CuNi
Member
If I may, it seems both sides are arguing different points. You seem focused on the low-level specifics of that particular case, versus the illustration of new laws being introduced retroactively as a high-level point on principles.
For mine, the crux of the argument is whether the three dominant platform holders in Windows, iOS and Android are too influential in global market economics to be tantamount as public utilities or not. They have unrivaled positions of power as gatekeepers. Without going down this particular rabbit hole, did we want Apple, Google, and Amazon to flex their collective muscle and say Parler as a business is not entitled to exist?
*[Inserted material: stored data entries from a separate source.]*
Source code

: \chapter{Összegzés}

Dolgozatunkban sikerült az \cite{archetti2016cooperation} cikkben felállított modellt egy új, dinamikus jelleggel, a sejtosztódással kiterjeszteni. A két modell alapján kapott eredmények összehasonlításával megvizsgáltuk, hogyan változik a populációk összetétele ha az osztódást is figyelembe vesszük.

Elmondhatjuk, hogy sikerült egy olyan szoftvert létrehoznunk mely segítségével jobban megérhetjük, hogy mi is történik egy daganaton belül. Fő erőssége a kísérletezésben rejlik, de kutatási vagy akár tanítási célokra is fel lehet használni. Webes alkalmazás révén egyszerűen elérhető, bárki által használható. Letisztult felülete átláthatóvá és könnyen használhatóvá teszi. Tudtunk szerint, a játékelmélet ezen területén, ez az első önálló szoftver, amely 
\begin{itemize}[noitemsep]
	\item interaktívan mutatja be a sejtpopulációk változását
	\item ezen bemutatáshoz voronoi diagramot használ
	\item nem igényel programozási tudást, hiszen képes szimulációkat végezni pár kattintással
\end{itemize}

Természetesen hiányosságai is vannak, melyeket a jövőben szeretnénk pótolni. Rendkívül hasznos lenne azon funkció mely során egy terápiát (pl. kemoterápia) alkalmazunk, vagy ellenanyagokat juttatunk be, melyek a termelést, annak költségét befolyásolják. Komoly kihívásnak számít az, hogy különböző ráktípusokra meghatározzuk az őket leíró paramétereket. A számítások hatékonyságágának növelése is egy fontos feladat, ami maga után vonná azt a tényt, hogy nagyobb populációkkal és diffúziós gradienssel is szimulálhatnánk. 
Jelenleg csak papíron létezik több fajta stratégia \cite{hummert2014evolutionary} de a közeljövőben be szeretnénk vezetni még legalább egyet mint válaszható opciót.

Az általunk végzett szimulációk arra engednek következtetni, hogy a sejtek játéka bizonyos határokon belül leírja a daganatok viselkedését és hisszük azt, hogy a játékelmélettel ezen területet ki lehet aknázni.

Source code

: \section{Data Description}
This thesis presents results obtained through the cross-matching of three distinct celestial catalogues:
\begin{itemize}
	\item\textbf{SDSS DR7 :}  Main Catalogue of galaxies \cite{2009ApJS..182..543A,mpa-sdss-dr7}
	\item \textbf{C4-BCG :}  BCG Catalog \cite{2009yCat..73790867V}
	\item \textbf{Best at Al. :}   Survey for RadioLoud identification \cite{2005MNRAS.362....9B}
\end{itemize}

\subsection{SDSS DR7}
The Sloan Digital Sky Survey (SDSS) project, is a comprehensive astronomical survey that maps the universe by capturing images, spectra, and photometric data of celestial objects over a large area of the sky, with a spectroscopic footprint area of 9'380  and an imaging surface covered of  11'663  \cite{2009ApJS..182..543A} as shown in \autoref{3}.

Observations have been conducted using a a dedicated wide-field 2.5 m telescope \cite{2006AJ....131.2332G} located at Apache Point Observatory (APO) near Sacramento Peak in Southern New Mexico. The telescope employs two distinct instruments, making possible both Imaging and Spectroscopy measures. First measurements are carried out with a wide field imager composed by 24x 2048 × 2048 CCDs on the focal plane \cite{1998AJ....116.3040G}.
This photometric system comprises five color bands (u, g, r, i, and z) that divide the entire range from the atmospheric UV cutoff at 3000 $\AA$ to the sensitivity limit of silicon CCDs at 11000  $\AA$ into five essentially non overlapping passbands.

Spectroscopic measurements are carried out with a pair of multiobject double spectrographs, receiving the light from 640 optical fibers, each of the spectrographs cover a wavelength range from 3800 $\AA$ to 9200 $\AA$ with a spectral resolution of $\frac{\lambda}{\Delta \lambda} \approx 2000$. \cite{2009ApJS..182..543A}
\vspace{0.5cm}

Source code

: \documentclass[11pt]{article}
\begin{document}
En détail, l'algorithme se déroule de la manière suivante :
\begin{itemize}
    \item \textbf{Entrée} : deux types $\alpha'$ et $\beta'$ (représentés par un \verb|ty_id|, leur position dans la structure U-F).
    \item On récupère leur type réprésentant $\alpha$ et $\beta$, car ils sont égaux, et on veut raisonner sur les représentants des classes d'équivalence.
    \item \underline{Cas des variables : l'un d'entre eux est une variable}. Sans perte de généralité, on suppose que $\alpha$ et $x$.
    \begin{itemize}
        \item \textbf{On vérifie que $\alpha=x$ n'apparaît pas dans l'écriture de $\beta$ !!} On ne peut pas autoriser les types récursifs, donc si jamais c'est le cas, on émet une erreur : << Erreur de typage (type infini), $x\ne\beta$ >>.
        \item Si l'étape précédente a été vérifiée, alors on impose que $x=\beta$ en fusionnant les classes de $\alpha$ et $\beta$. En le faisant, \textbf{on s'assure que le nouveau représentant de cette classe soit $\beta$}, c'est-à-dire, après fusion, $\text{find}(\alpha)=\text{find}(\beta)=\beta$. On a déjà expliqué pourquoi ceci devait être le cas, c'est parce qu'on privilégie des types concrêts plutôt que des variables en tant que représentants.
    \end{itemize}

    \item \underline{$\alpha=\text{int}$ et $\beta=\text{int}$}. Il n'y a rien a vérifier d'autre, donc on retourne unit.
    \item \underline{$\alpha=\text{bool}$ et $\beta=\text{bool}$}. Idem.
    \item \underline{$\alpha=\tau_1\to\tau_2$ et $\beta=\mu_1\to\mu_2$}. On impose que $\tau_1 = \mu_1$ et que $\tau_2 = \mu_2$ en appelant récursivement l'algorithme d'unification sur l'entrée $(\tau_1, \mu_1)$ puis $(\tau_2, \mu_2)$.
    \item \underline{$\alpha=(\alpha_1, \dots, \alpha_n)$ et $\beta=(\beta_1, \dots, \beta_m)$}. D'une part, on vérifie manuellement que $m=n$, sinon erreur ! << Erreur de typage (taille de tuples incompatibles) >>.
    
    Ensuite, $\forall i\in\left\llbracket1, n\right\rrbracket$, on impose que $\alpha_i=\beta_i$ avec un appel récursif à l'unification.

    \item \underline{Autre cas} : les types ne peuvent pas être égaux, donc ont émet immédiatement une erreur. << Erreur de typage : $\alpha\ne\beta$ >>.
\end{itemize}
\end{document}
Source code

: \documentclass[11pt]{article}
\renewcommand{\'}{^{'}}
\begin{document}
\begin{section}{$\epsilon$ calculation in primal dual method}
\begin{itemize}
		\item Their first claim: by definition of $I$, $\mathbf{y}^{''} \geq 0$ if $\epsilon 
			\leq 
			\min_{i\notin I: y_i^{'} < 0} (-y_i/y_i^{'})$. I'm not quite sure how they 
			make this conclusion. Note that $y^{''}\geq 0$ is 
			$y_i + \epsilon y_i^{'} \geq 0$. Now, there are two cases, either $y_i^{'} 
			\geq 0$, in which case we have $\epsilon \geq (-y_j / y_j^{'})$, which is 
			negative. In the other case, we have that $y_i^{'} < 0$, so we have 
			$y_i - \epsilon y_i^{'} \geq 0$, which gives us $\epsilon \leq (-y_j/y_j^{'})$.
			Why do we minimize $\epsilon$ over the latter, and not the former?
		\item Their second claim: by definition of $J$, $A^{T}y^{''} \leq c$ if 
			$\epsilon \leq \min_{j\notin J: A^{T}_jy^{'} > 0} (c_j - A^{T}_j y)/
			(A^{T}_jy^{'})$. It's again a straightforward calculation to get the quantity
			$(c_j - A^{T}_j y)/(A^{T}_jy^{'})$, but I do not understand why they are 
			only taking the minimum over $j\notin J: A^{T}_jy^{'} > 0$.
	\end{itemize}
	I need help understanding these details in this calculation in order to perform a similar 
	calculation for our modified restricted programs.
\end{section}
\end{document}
To not be allowed in the App store instantly deprives your product or service of access to over a billion users. I fail to see this as an arbitrary figure that is laughable.
But that is not true.
If you don't want or cannot sell on Apple, you can sell on Android. Even if Google doesn't want you on their play-store, there are other freely available app-stores and you can even implement your own copyright protection and sell the APK by itself. Apple has no power to "kill" off a service, even more so when you consider that said service could easily just also offer a web-page, like Tinder/TikTok/etc. where even if you don't want to sell on Apple's AppStore, you still can reach iOS users just as easily. That is why they are not unrivaled gatekeepers. That's why Parler cannot be "banned" from iOS devices. Yes Apple can prevent the App from being sold through it's AppStore, but they cannot (legally) prevent you from simply visiting the Website and using it's service on your iOS device anyway.
People fail to understand that developers are not entitled to be "able to sell on specific app-stores".